Archer en revenait à sa conception héréditaire du mariage. Se conformer à la tradition, ne demander à May que ce qu’il avait vu ses amis demander à leurs femmes, c’était plus aisé que de faire l’expérience dont, jeune homme, il avait rêvé. Pourquoi émanciper une femme qui ne se doutait pas qu’elle fût sous un joug ? Le seul usage qu’elle ferait de son indépendance serait d’en offrir le sacrifice à l’autel conjugal. Tout tendait donc à ramener Archer aux vieilles idées. S’il y avait eu de la mesquinerie dans la simplicité de May, il se serait irrité, révolté. Mais le caractère de la jeune femme était d’un dessin aussi noble que celui de son visage, et elle semblait être la divinité tutélaire de toutes les traditions qu’il avait révérées.
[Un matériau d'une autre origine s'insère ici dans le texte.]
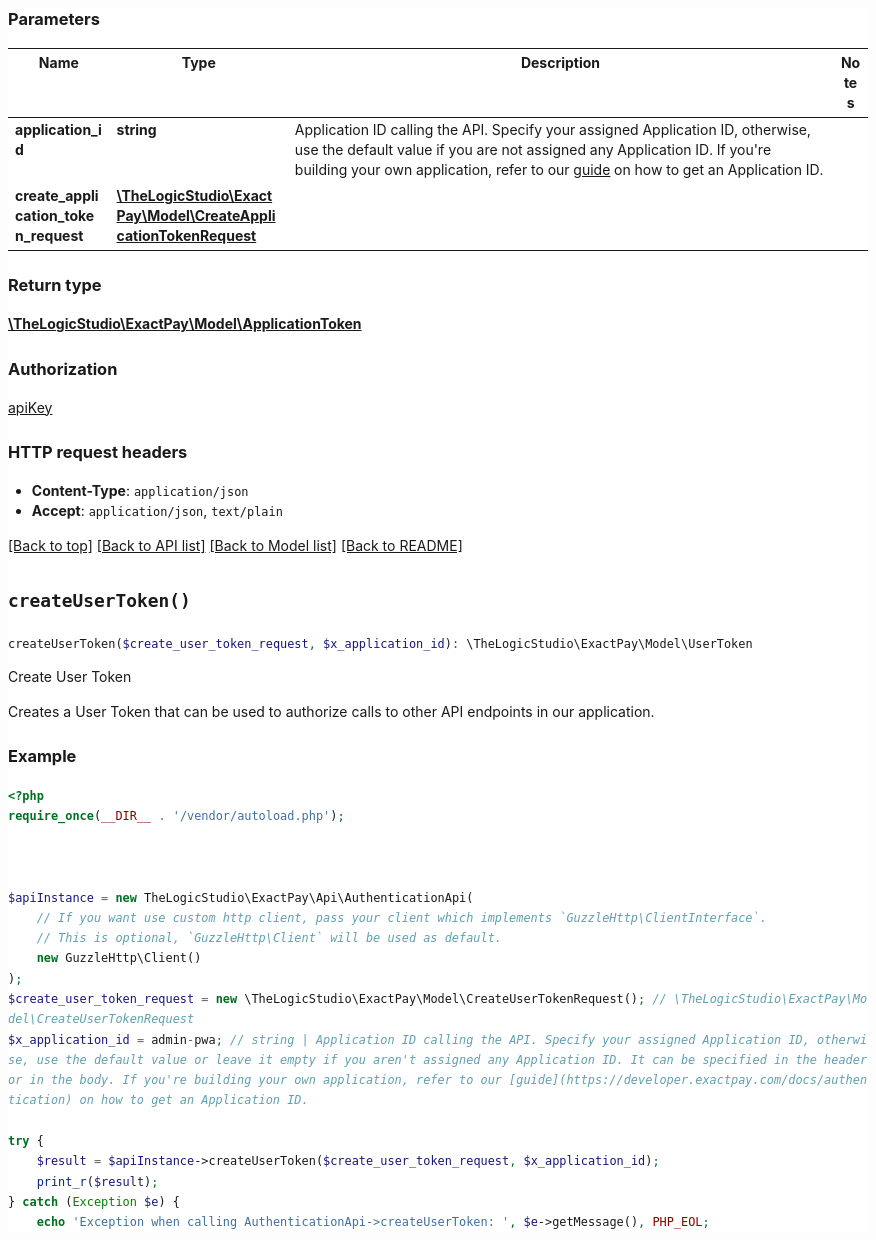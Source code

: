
 ```php
```

### Parameters

| Name | Type | Description  | Notes |
| ------------- | ------------- | ------------- | ------------- |
| **application_id** | **string**| Application ID calling the API. Specify your assigned Application ID, otherwise, use the default value if you are not assigned any Application ID. If you&#39;re building your own application, refer to our [guide](https://developer.exactpay.com/docs/authentication) on how to get an Application ID. | |
| **create_application_token_request** | [**\TheLogicStudio\ExactPay\Model\CreateApplicationTokenRequest**](../Model/CreateApplicationTokenRequest.md)|  | |

### Return type

[**\TheLogicStudio\ExactPay\Model\ApplicationToken**](../Model/ApplicationToken.md)

### Authorization

[apiKey](../../README.md#apiKey)

### HTTP request headers

- **Content-Type**: `application/json`
- **Accept**: `application/json`, `text/plain`

[[Back to top]](#) [[Back to API list]](../../README.md#endpoints)
[[Back to Model list]](../../README.md#models)
[[Back to README]](../../README.md)

## `createUserToken()`

```php
createUserToken($create_user_token_request, $x_application_id): \TheLogicStudio\ExactPay\Model\UserToken
```

Create User Token

Creates a User Token that can be used to authorize calls to other API endpoints in our application.

### Example

```php
<?php
require_once(__DIR__ . '/vendor/autoload.php');



$apiInstance = new TheLogicStudio\ExactPay\Api\AuthenticationApi(
    // If you want use custom http client, pass your client which implements `GuzzleHttp\ClientInterface`.
    // This is optional, `GuzzleHttp\Client` will be used as default.
    new GuzzleHttp\Client()
);
$create_user_token_request = new \TheLogicStudio\ExactPay\Model\CreateUserTokenRequest(); // \TheLogicStudio\ExactPay\Model\CreateUserTokenRequest
$x_application_id = admin-pwa; // string | Application ID calling the API. Specify your assigned Application ID, otherwise, use the default value or leave it empty if you aren't assigned any Application ID. It can be specified in the header or in the body. If you're building your own application, refer to our [guide](https://developer.exactpay.com/docs/authentication) on how to get an Application ID.

try {
    $result = $apiInstance->createUserToken($create_user_token_request, $x_application_id);
    print_r($result);
} catch (Exception $e) {
    echo 'Exception when calling AuthenticationApi->createUserToken: ', $e->getMessage(), PHP_EOL;
```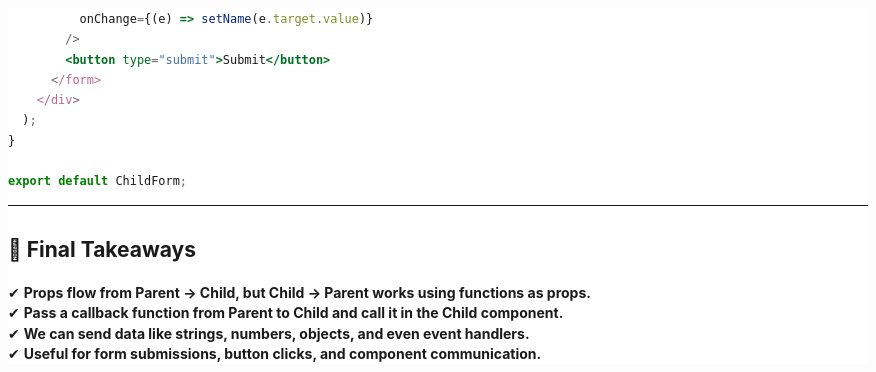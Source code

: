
 ```jsx
          onChange={(e) => setName(e.target.value)}
        />
        <button type="submit">Submit</button>
      </form>
    </div>
  );
}

export default ChildForm;
```

---

## **🎯 Final Takeaways**
✔ **Props flow from Parent → Child, but Child → Parent works using functions as props.**  
✔ **Pass a callback function from Parent to Child and call it in the Child component.**  
✔ **We can send data like strings, numbers, objects, and even event handlers.**  
✔ **Useful for form submissions, button clicks, and component communication.**  
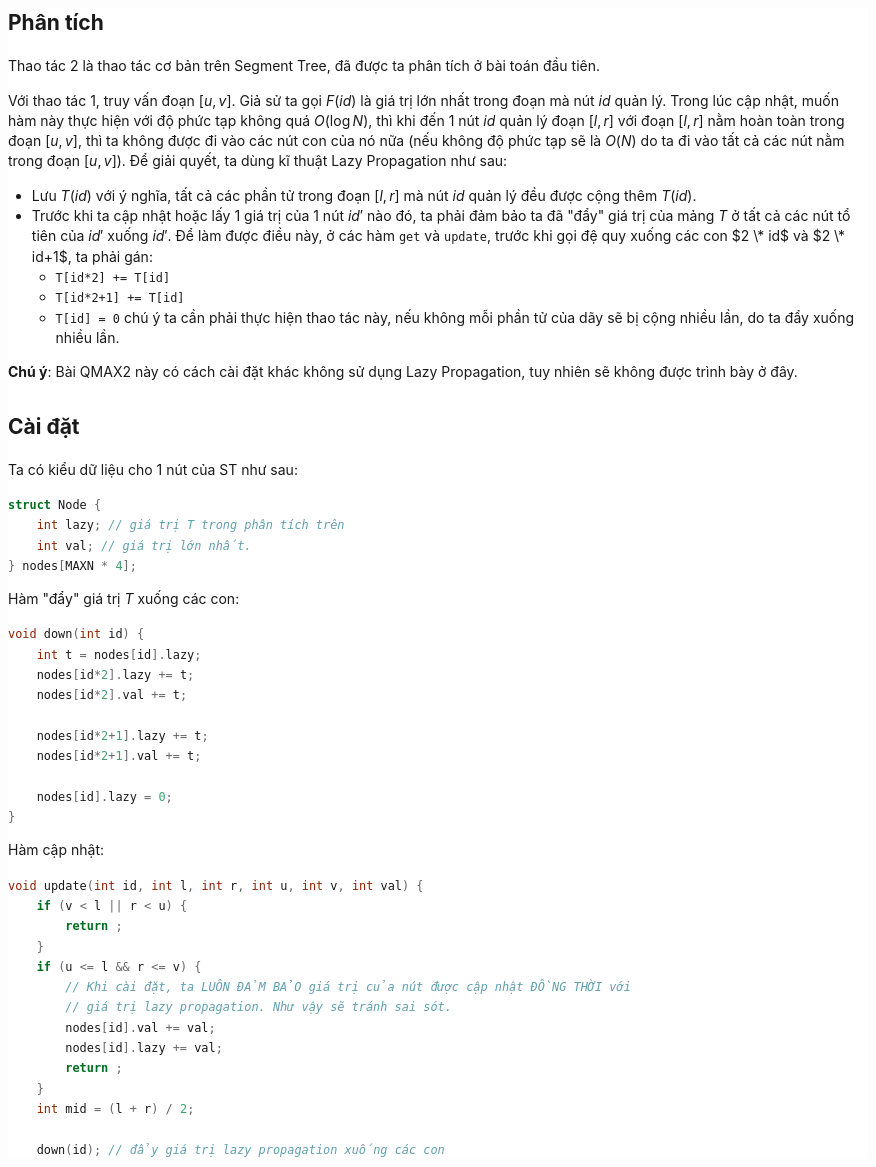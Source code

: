 ## Phân tích

Thao tác 2 là thao tác cơ bản trên Segment Tree, đã được ta phân tích ở bài toán đầu tiên.

Với thao tác 1, truy vấn đoạn $[u, v]$. Giả sử ta gọi $F(id)$ là giá trị lớn nhất trong đoạn mà nút $id$ quản lý. Trong lúc cập nhật, muốn hàm này thực hiện với độ phức tạp không quá $O(\log{N})$, thì khi đến 1 nút $id$ quản lý đoạn $[l, r]$ với đoạn $[l, r]$ nằm hoàn toàn trong đoạn $[u, v]$, thì ta không được đi vào các nút con của nó nữa (nếu không độ phức tạp sẽ là $O(N)$ do ta đi vào tất cả các nút nằm trong đoạn $[u, v]$). Để giải quyết, ta dùng kĩ thuật Lazy Propagation như sau:

- Lưu $T(id)$ với ý nghĩa, tất cả các phần tử trong đoạn $[l, r]$ mà nút $id$ quản lý đều được cộng thêm $T(id)$.
- Trước khi ta cập nhật hoặc lấy 1 giá trị của 1 nút $id'$ nào đó, ta phải đảm bảo ta đã "đẩy" giá trị của mảng $T$ ở tất cả các nút tổ tiên của $id'$ xuống $id'$. Để làm được điều này, ở các hàm `get` và `update`, trước khi gọi đệ quy xuống các con $2 \* id$ và $2 \* id+1$, ta phải gán:
    - `T[id*2] += T[id]`
    - `T[id*2+1] += T[id]`
    - `T[id] = 0` chú ý ta cần phải thực hiện thao tác này, nếu không mỗi phần tử của dãy sẽ bị cộng nhiều lần, do ta đẩy xuống nhiều lần.

**Chú ý**: Bài QMAX2 này có cách cài đặt khác không sử dụng Lazy Propagation, tuy nhiên sẽ không được trình bày ở đây.

## Cài đặt

Ta có kiểu dữ liệu cho 1 nút của ST như sau:

```cpp
struct Node {
    int lazy; // giá trị T trong phân tích trên
    int val; // giá trị lớn nhất.
} nodes[MAXN * 4];
```

Hàm "đẩy" giá trị $T$ xuống các con:

```cpp
void down(int id) {
    int t = nodes[id].lazy;
    nodes[id*2].lazy += t;
    nodes[id*2].val += t;

    nodes[id*2+1].lazy += t;
    nodes[id*2+1].val += t;

    nodes[id].lazy = 0;
}

```

Hàm cập nhật:

```cpp
void update(int id, int l, int r, int u, int v, int val) {
    if (v < l || r < u) {
        return ;
    }
    if (u <= l && r <= v) {
        // Khi cài đặt, ta LUÔN ĐẢM BẢO giá trị của nút được cập nhật ĐỒNG THỜI với
        // giá trị lazy propagation. Như vậy sẽ tránh sai sót.
        nodes[id].val += val;
        nodes[id].lazy += val;
        return ;
    }
    int mid = (l + r) / 2;

    down(id); // đẩy giá trị lazy propagation xuống các con
```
Ces belles qualités faisaient d’elle la plus aimable compagne mais n’animaient guère le voyage. Archer comprenait pourtant que, dans le milieu qui les attendait, elles reprendraient leur valeur. Ses goûts à lui, littéraires et artistiques, trouveraient leur aliment, comme par le passé, au dehors ; mais son intérieur n’aurait rien d’étouffant, et quand les enfants viendraient, rien ne manquerait à la douceur de leur vie commune.